* Task goal
Find every line of the records that has "default" and return it.

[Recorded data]
────────────────
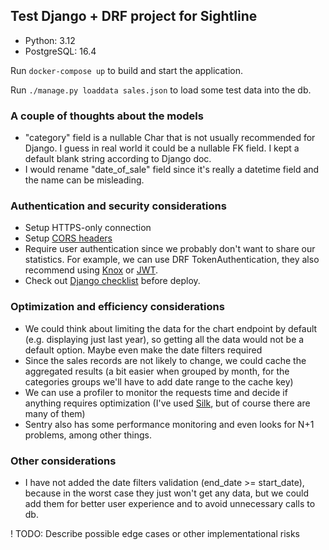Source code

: ## Test Django + DRF project for Sightline
- Python: 3.12
- PostgreSQL: 16.4 

Run `docker-compose up` to build and start the application.

Run `./manage.py loaddata sales.json` to load some test data into the db.

### A couple of thoughts about the models
- "category" field is a nullable Char that is not usually recommended for Django. I guess in real world it could be a nullable FK field. I kept a default blank string according to Django doc.
- I would rename "date_of_sale" field since it's really a datetime field and the name can be misleading.

### Authentication and security considerations

- Setup HTTPS-only connection
- Setup [CORS headers](https://pypi.org/project/django-cors-headers/)
- Require user authentication since we probably don't want to share our statistics. 
For example, we can use DRF TokenAuthentication, they also recommend using
[Knox](https://github.com/jazzband/django-rest-knox) or [JWT](https://pypi.org/project/djangorestframework-simplejwt/).
- Check out [Django checklist](https://docs.djangoproject.com/en/5.1/howto/deployment/checklist/) before deploy.

### Optimization and efficiency considerations

- We could think about limiting the data for the chart endpoint by default (e.g. displaying just last year), so getting all the data would not be a default option. Maybe even make the date filters required
- Since the sales records are not likely to change, we could cache the aggregated results (a bit easier when grouped by month, for the categories groups we'll have to add date range to the cache key)
- We can use a profiler to monitor the requests time and decide if anything requires optimization
(I've used [Silk](https://github.com/jazzband/django-silk), but of course there are many of them)
- Sentry also has some performance monitoring and even looks for N+1 problems, among other things.


### Other considerations
- I have not added the date filters validation (end_date >= start_date), because in the worst case they just won't get any data, but we could add them for better user experience and to avoid unnecessary calls to db.

! TODO: Describe possible edge cases or other implementational risks
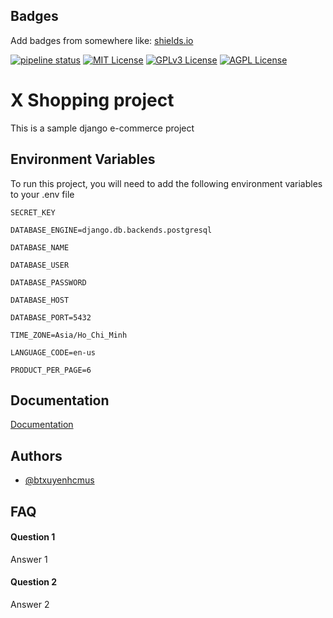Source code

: 
## Badges

Add badges from somewhere like: [shields.io](https://shields.io/)

[![pipeline status](https://gitlab.com/btxuyenhcmus/x-shopping/badges/master/pipeline.svg)](https://gitlab.com/btxuyenhcmus/x-shopping/-/commits/master)
[![MIT License](https://img.shields.io/badge/License-MIT-green.svg)](https://choosealicense.com/licenses/mit/)
[![GPLv3 License](https://img.shields.io/badge/License-GPL%20v3-yellow.svg)](https://opensource.org/licenses/)
[![AGPL License](https://img.shields.io/badge/license-AGPL-blue.svg)](http://www.gnu.org/licenses/agpl-3.0)


# X Shopping project

This is a sample django e-commerce project


## Environment Variables

To run this project, you will need to add the following environment variables to your .env file

`SECRET_KEY`

`DATABASE_ENGINE=django.db.backends.postgresql`

`DATABASE_NAME`

`DATABASE_USER`

`DATABASE_PASSWORD`

`DATABASE_HOST`

`DATABASE_PORT=5432`

`TIME_ZONE=Asia/Ho_Chi_Minh`

`LANGUAGE_CODE=en-us`

`PRODUCT_PER_PAGE=6`


## Documentation

[Documentation](https://linktodocumentation)


## Authors

- [@btxuyenhcmus](https://www.github.com/btxuyenhcmus)


## FAQ

#### Question 1

Answer 1

#### Question 2

Answer 2

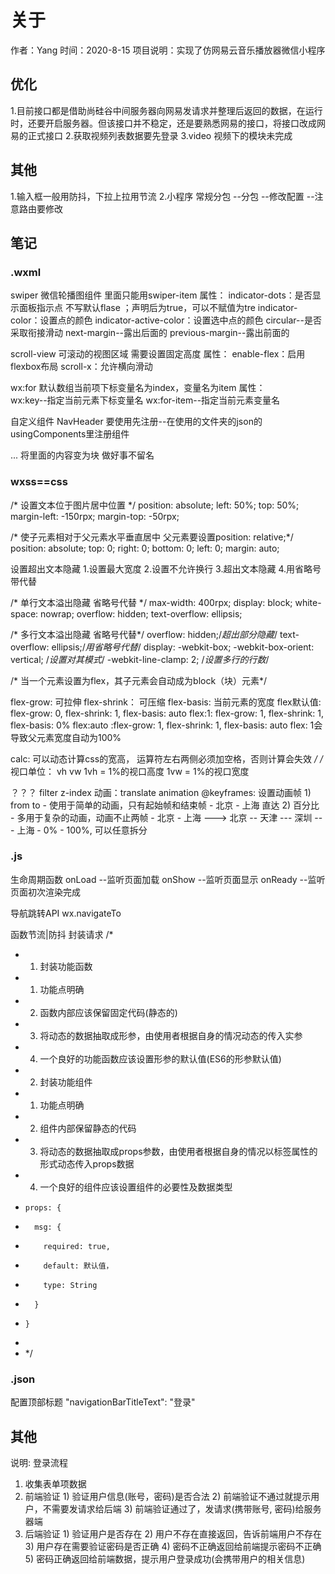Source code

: # 关于
作者：Yang
时间：2020-8-15
项目说明：实现了仿网易云音乐播放器微信小程序
## 优化
1.目前接口都是借助尚硅谷中间服务器向网易发请求并整理后返回的数据，在运行时，还要开启服务器。但该接口并不稳定，还是要熟悉网易的接口，将接口改成网易的正式接口
2.获取视频列表数据要先登录
3.video 视频下的模块未完成

## 其他
1.输入框一般用防抖，下拉上拉用节流
2.小程序 常规分包
  --分包
  --修改配置
  --注意路由要修改

## 笔记
### .wxml
swiper  微信轮播图组件
      里面只能用swiper-item
      属性：
        indicator-dots：是否显示面板指示点 不写默认flase ；声明后为true，可以不赋值为tre 
        indicator-color：设置点的颜色
        indicator-active-color：设置选中点的颜色
        circular--是否采取衔接滑动
        next-margin--露出后面的
        previous-margin--露出前面的

scroll-view 可滚动的视图区域
        需要设置固定高度
        属性：
          enable-flex：启用flexbox布局
          scroll-x：允许横向滑动

wx:for 
        默认数组当前项下标变量名为index，变量名为item
        属性：         
          wx:key--指定当前元素下标变量名
          wx:for-item--指定当前元素变量名

自定义组件 NavHeader 
      要使用先注册--在使用的文件夹的json的usingComponents里注册组件

<block>...</block>
    将里面的内容变为块
    做好事不留名

### wxss==css
  /* 设置文本位于图片居中位置 */
  position: absolute;
  left: 50%;
  top: 50%;
  margin-left: -150rpx;
  margin-top: -50rpx;

  /* 使子元素相对于父元素水平垂直居中  父元素要设置position: relative;*/
  position: absolute;
  top: 0;
  right: 0;
  bottom: 0;
  left: 0;
  margin: auto;

设置超出文本隐藏 
    1.设置最大宽度
    2.设置不允许换行
    3.超出文本隐藏
    4.用省略号带代替

  /* 单行文本溢出隐藏 省略号代替 */
  max-width: 400rpx;
  display: block;
  white-space: nowrap;
  overflow: hidden;
  text-overflow: ellipsis;

  /* 多行文本溢出隐藏 省略号代替*/
  overflow: hidden;/*超出部分隐藏*/
  text-overflow: ellipsis;/*用省略号代替*/
  display: -webkit-box;
  -webkit-box-orient: vertical; /*设置对其模式*/
  -webkit-line-clamp: 2; /*设置多行的行数*/

  /* 当一个元素设置为flex，其子元素会自动成为block（块）元素*/

  flex-grow: 可拉伸 
  flex-shrink： 可压缩 
  flex-basis: 当前元素的宽度
  flex默认值: flex-grow: 0, flex-shrink: 1, flex-basis: auto
  flex:1: flex-grow: 1, flex-shrink: 1, flex-basis: 0%
  flex:auto :flex-grow: 1, flex-shrink: 1, flex-basis: auto
  flex: 1会导致父元素宽度自动为100%

  calc: 可以动态计算css的宽高， 运算符左右两侧必须加空格，否则计算会失效 */
  /* 视口单位： vh vw  1vh = 1%的视口高度  1vw = 1%的视口宽度

  ？？？
  filter
  z-index
  动画：translate  animation
  @keyframes: 设置动画帧
    1) from to
      - 使用于简单的动画，只有起始帧和结束帧
      - 北京 - 上海  直达
    2) 百分比
      - 多用于复杂的动画，动画不止两帧
      - 北京 - 上海 ---> 北京 -- 天津 --- 深圳 --- 上海
      - 0% - 100%, 可以任意拆分


### .js
生命周期函数
    onLoad --监听页面加载
    onShow --监听页面显示
    onReady --监听页面初次渲染完成

导航跳转API
    wx.navigateTo

函数节流|防抖
封装请求
/*
* 1. 封装功能函数
*   1. 功能点明确
*   2. 函数内部应该保留固定代码(静态的)
*   3. 将动态的数据抽取成形参，由使用者根据自身的情况动态的传入实参
*   4. 一个良好的功能函数应该设置形参的默认值(ES6的形参默认值)
* 2. 封装功能组件
*   1. 功能点明确
*   2. 组件内部保留静态的代码
*   3. 将动态的数据抽取成props参数，由使用者根据自身的情况以标签属性的形式动态传入props数据
*   4. 一个良好的组件应该设置组件的必要性及数据类型
*     props: {
*       msg: {
*         required: true,
*         default: 默认值，
*         type: String
*       }
*     }
*
* */

### .json
配置顶部标题
"navigationBarTitleText": "登录"

## 其他
  说明: 登录流程
  1. 收集表单项数据
  2. 前端验证
    1) 验证用户信息(账号，密码)是否合法
    2) 前端验证不通过就提示用户，不需要发请求给后端
    3) 前端验证通过了，发请求(携带账号, 密码)给服务器端
  3. 后端验证
    1) 验证用户是否存在
    2) 用户不存在直接返回，告诉前端用户不存在
    3) 用户存在需要验证密码是否正确
    4) 密码不正确返回给前端提示密码不正确
    5) 密码正确返回给前端数据，提示用户登录成功(会携带用户的相关信息)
────────────────
* Final answer
- "category" field is a nullable Char that is not usually recommended for Django. I guess in real world it could be a nullable FK field. I kept a default blank string according to Django doc.
- We could think about limiting the data for the chart endpoint by default (e.g. displaying just last year), so getting all the data would not be a default option. Maybe even make the date filters required
*         default: 默认值，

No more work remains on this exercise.